:: EXERCISE DETAILS ::
Could you output all of the records below exactly as they appear?

:: MATERIAL SUPPLIED ::

========

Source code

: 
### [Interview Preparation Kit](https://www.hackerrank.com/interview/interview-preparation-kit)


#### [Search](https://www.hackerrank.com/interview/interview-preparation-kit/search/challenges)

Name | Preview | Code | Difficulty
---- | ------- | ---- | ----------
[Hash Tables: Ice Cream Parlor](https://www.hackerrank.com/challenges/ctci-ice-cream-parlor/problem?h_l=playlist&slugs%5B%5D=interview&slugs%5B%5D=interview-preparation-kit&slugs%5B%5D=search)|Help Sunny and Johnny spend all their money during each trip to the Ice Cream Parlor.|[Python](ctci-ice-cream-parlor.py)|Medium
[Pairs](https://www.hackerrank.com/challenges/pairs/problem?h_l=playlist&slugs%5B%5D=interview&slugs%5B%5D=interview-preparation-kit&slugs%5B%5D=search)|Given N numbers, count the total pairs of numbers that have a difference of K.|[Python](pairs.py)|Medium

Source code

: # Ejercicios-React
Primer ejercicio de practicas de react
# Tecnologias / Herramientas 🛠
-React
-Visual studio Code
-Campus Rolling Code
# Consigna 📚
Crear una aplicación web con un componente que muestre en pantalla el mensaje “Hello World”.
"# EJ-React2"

========

:: WRITTEN RESPONSE ::
Source code

: 
### [Interview Preparation Kit](https://www.hackerrank.com/interview/interview-preparation-kit)


#### [Search](https://www.hackerrank.com/interview/interview-preparation-kit/search/challenges)

Name | Preview | Code | Difficulty
---- | ------- | ---- | ----------
[Hash Tables: Ice Cream Parlor](https://www.hackerrank.com/challenges/ctci-ice-cream-parlor/problem?h_l=playlist&slugs%5B%5D=interview&slugs%5B%5D=interview-preparation-kit&slugs%5B%5D=search)|Help Sunny and Johnny spend all their money during each trip to the Ice Cream Parlor.|[Python](ctci-ice-cream-parlor.py)|Medium
[Pairs](https://www.hackerrank.com/challenges/pairs/problem?h_l=playlist&slugs%5B%5D=interview&slugs%5B%5D=interview-preparation-kit&slugs%5B%5D=search)|Given N numbers, count the total pairs of numbers that have a difference of K.|[Python](pairs.py)|Medium

Source code

: # Ejercicios-React
Primer ejercicio de practicas de react
# Tecnologias / Herramientas 🛠
-React
-Visual studio Code
-Campus Rolling Code
# Consigna 📚
Crear una aplicación web con un componente que muestre en pantalla el mensaje “Hello World”.
"# EJ-React2"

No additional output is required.